* _EXERCISE DIRECTIONS_:
Please could you give again the lines from the one holding "1. [雷军说小米YU7不可能19.9万]-[2105309]" through the final line of the data below, exactly, with no other lines?

* _DATA RECORDS_:
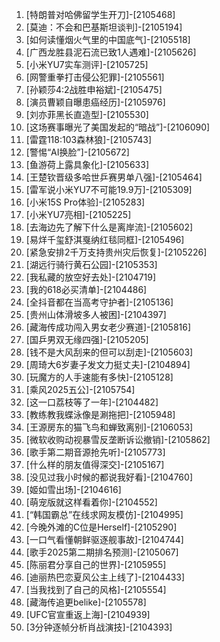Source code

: 
1. [特朗普对哈佛留学生开刀]-[2105468]
1. [莫迪：不会和巴基斯坦谈判]-[2105194]
1. [如何读懂烟火气里的中国底气]-[2105518]
1. [广西龙胜县泥石流已致1人遇难]-[2105626]
1. [小米YU7实车测评]-[2105725]
1. [网警重拳打击侵公犯罪]-[2105561]
1. [孙颖莎4:2战胜申裕斌]-[2105475]
1. [演员曹颖自曝患癌经历]-[2105976]
1. [刘亦菲黑长直造型]-[2105530]
1. [这场赛事曝光了美国发起的“暗战”]-[2106090]
1. [雷霆118:103森林狼]-[2105743]
1. [警惕“AI换脸”]-[2105672]
1. [鱼游荷上露具象化]-[2105633]
1. [王楚钦晋级多哈世乒赛男单八强]-[2105464]
1. [雷军说小米YU7不可能19.9万]-[2105309]
1. [小米15S Pro体验]-[2105283]
1. [小米YU7亮相]-[2105225]
1. [去海边先了解下什么是离岸流]-[2105602]
1. [易烊千玺舒淇戛纳红毯同框]-[2105496]
1. [紧急安排2千万支持贵州灾后恢复]-[2105226]
1. [湖远行骑行黄石公园]-[2105353]
1. [我私藏的放空好去处]-[2104719]
1. [我的618必买清单]-[2104486]
1. [全抖音都在当高考守护者]-[2105136]
1. [贵州山体滑坡多人被困]-[2104397]
1. [藏海传成功闯入男女老少赛道]-[2105816]
1. [国乒男双无缘四强]-[2105205]
1. [钱不是大风刮来的但可以刮走]-[2105603]
1. [周琦大6岁妻子发文力挺丈夫]-[2104894]
1. [玩魔方的人手速能有多快]-[2105128]
1. [乘风2025五公]-[2105754]
1. [这一口荔枝等了一年]-[2104482]
1. [教练教我蝶泳像是涮拖把]-[2105948]
1. [王源房东的猫飞鸟和蝉致离别]-[2106053]
1. [微软收购动视暴雪反垄断诉讼撤销]-[2105862]
1. [歌手第二期音源抢先听]-[2105773]
1. [什么样的朋友值得深交]-[2105167]
1. [没见过我小时候的都说我好看]-[2104760]
1. [姬如雪出场]-[2104616]
1. [萌宠版就这样看着你]-[2104552]
1. [“韩国霸总”在线求网友模仿]-[2104995]
1. [今晚外滩的C位是Herself]-[2105290]
1. [一口气看懂朝鲜驱逐舰事故]-[2104744]
1. [歌手2025第二期排名预测]-[2105067]
1. [陈丽君分享自己的世界]-[2105955]
1. [迪丽热巴恋夏风公主上线了]-[2104433]
1. [当我找到了自己的风格]-[2105554]
1. [藏海传追更belike]-[2105578]
1. [UFC官宣重返上海]-[2104939]
1. [3分钟逐帧分析肖战演技]-[2104393]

* _RESULT OF THIS EXERCISE_:
1. [雷军说小米YU7不可能19.9万]-[2105309]
1. [小米15S Pro体验]-[2105283]
1. [小米YU7亮相]-[2105225]
1. [去海边先了解下什么是离岸流]-[2105602]
1. [易烊千玺舒淇戛纳红毯同框]-[2105496]
1. [紧急安排2千万支持贵州灾后恢复]-[2105226]
1. [湖远行骑行黄石公园]-[2105353]
1. [我私藏的放空好去处]-[2104719]
1. [我的618必买清单]-[2104486]
1. [全抖音都在当高考守护者]-[2105136]
1. [贵州山体滑坡多人被困]-[2104397]
1. [藏海传成功闯入男女老少赛道]-[2105816]
1. [国乒男双无缘四强]-[2105205]
1. [钱不是大风刮来的但可以刮走]-[2105603]
1. [周琦大6岁妻子发文力挺丈夫]-[2104894]
1. [玩魔方的人手速能有多快]-[2105128]
1. [乘风2025五公]-[2105754]
1. [这一口荔枝等了一年]-[2104482]
1. [教练教我蝶泳像是涮拖把]-[2105948]
1. [王源房东的猫飞鸟和蝉致离别]-[2106053]
1. [微软收购动视暴雪反垄断诉讼撤销]-[2105862]
1. [歌手第二期音源抢先听]-[2105773]
1. [什么样的朋友值得深交]-[2105167]
1. [没见过我小时候的都说我好看]-[2104760]
1. [姬如雪出场]-[2104616]
1. [萌宠版就这样看着你]-[2104552]
1. [“韩国霸总”在线求网友模仿]-[2104995]
1. [今晚外滩的C位是Herself]-[2105290]
1. [一口气看懂朝鲜驱逐舰事故]-[2104744]
1. [歌手2025第二期排名预测]-[2105067]
1. [陈丽君分享自己的世界]-[2105955]
1. [迪丽热巴恋夏风公主上线了]-[2104433]
1. [当我找到了自己的风格]-[2105554]
1. [藏海传追更belike]-[2105578]
1. [UFC官宣重返上海]-[2104939]
1. [3分钟逐帧分析肖战演技]-[2104393]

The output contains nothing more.